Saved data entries
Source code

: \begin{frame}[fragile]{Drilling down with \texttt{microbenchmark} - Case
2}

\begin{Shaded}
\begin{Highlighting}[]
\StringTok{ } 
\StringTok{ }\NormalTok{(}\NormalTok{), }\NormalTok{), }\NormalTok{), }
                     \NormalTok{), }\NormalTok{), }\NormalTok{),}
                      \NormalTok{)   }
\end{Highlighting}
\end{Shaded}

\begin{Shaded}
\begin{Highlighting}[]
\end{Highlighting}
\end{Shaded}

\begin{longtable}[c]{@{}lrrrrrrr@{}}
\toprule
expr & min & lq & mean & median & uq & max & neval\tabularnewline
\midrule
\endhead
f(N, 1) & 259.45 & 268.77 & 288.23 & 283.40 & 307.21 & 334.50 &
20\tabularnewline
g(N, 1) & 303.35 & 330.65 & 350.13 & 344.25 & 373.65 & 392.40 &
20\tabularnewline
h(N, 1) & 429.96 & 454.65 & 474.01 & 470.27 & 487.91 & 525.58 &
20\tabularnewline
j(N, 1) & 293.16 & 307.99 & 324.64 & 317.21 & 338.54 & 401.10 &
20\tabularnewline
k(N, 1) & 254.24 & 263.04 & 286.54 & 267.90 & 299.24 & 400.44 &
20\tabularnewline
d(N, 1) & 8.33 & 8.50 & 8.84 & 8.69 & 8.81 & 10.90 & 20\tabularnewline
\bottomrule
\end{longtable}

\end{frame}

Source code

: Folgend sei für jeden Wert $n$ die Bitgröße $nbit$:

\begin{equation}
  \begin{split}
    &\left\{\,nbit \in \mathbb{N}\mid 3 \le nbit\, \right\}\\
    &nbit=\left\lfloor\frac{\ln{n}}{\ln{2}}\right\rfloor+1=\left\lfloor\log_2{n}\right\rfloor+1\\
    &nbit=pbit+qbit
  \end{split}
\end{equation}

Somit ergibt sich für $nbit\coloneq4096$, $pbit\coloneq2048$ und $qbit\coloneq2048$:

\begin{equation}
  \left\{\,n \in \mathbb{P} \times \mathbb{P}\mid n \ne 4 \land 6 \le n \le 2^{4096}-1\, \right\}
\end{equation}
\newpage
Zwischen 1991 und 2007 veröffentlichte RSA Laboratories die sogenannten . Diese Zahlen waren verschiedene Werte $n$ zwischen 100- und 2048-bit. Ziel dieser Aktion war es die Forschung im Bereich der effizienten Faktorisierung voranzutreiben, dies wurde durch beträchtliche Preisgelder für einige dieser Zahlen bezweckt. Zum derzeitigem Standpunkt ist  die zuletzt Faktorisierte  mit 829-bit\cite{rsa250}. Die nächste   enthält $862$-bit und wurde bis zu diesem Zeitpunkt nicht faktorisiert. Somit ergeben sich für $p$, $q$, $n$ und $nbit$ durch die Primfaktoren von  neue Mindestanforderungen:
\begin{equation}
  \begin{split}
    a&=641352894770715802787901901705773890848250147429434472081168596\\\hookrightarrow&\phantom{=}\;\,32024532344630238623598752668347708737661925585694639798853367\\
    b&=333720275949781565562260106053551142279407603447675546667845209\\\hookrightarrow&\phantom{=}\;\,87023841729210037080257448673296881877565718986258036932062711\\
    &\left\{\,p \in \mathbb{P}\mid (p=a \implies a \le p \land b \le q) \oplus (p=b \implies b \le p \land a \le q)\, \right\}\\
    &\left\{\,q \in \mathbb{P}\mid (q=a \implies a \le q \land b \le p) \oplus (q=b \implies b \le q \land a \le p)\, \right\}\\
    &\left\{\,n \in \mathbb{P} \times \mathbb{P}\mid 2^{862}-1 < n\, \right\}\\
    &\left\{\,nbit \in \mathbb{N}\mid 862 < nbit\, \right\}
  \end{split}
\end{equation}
...
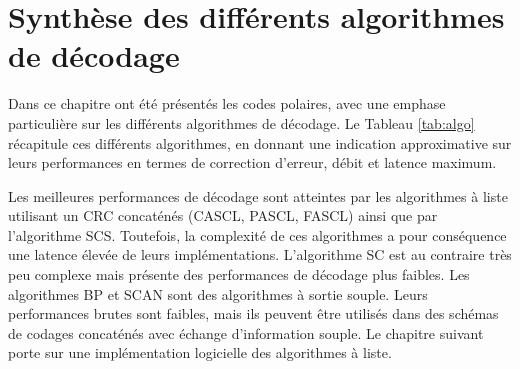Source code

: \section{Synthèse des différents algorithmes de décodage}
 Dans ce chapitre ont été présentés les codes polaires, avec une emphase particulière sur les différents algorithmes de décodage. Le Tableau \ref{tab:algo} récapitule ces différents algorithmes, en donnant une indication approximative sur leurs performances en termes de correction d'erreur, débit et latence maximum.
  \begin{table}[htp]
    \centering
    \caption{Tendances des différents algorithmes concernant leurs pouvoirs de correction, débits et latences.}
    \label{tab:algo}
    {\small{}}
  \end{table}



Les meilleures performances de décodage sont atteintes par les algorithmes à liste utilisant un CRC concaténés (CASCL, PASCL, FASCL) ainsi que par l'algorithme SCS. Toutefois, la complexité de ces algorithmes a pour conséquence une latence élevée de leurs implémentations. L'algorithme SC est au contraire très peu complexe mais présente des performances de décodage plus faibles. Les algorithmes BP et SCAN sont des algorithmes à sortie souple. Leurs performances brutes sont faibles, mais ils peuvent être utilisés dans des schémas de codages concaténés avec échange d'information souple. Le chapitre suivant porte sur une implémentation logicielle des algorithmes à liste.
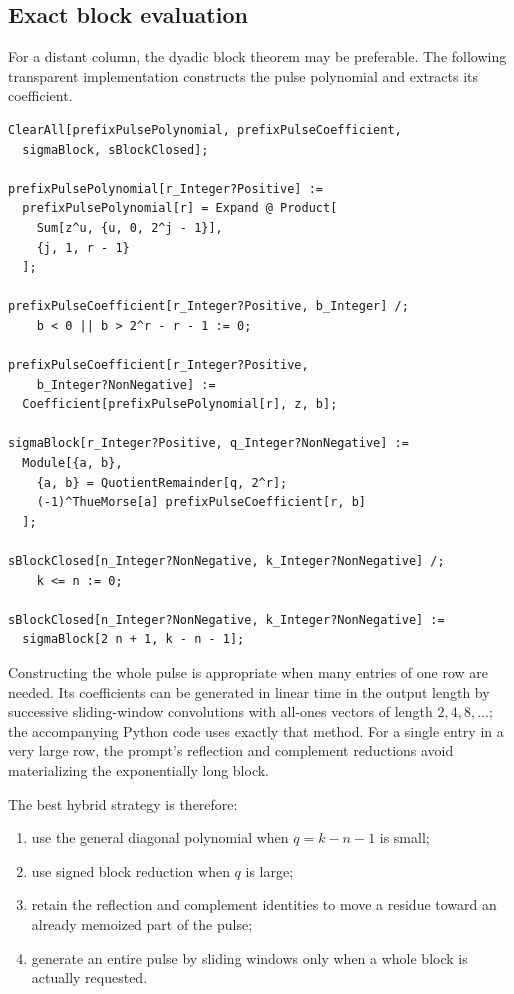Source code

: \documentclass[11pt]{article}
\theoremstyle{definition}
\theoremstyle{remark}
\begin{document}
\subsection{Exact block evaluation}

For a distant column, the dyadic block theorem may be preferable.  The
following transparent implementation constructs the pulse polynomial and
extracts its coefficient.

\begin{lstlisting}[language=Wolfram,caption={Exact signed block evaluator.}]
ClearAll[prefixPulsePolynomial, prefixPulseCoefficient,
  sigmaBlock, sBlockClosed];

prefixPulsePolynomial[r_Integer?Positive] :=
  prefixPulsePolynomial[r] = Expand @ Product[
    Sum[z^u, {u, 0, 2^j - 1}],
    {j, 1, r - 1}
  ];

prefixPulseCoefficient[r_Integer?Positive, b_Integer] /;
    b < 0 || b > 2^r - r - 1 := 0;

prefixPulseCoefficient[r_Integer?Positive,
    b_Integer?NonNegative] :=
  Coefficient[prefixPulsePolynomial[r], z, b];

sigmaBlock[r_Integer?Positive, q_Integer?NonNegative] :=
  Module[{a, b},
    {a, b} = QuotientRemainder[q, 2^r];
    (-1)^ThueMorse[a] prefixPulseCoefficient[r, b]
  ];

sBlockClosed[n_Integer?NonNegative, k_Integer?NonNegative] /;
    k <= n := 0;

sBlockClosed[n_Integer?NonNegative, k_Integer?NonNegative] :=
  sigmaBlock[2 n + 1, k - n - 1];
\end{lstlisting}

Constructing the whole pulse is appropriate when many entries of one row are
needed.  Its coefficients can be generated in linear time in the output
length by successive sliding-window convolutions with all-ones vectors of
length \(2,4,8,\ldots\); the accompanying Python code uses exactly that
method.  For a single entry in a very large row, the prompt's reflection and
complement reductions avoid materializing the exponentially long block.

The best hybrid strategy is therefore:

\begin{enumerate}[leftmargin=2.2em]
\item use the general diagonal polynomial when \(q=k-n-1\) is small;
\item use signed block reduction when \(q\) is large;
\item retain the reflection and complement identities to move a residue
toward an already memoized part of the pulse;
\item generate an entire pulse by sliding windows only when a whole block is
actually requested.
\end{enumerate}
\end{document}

> _TASK DETAILS_
Search the records for the word "prefixPulsePolynomial", then list every line that has it.

> _WRITTEN ANSWER_
ClearAll[prefixPulsePolynomial, prefixPulseCoefficient,
prefixPulsePolynomial[r_Integer?Positive] :=
  prefixPulsePolynomial[r] = Expand @ Product[
  Coefficient[prefixPulsePolynomial[r], z, b];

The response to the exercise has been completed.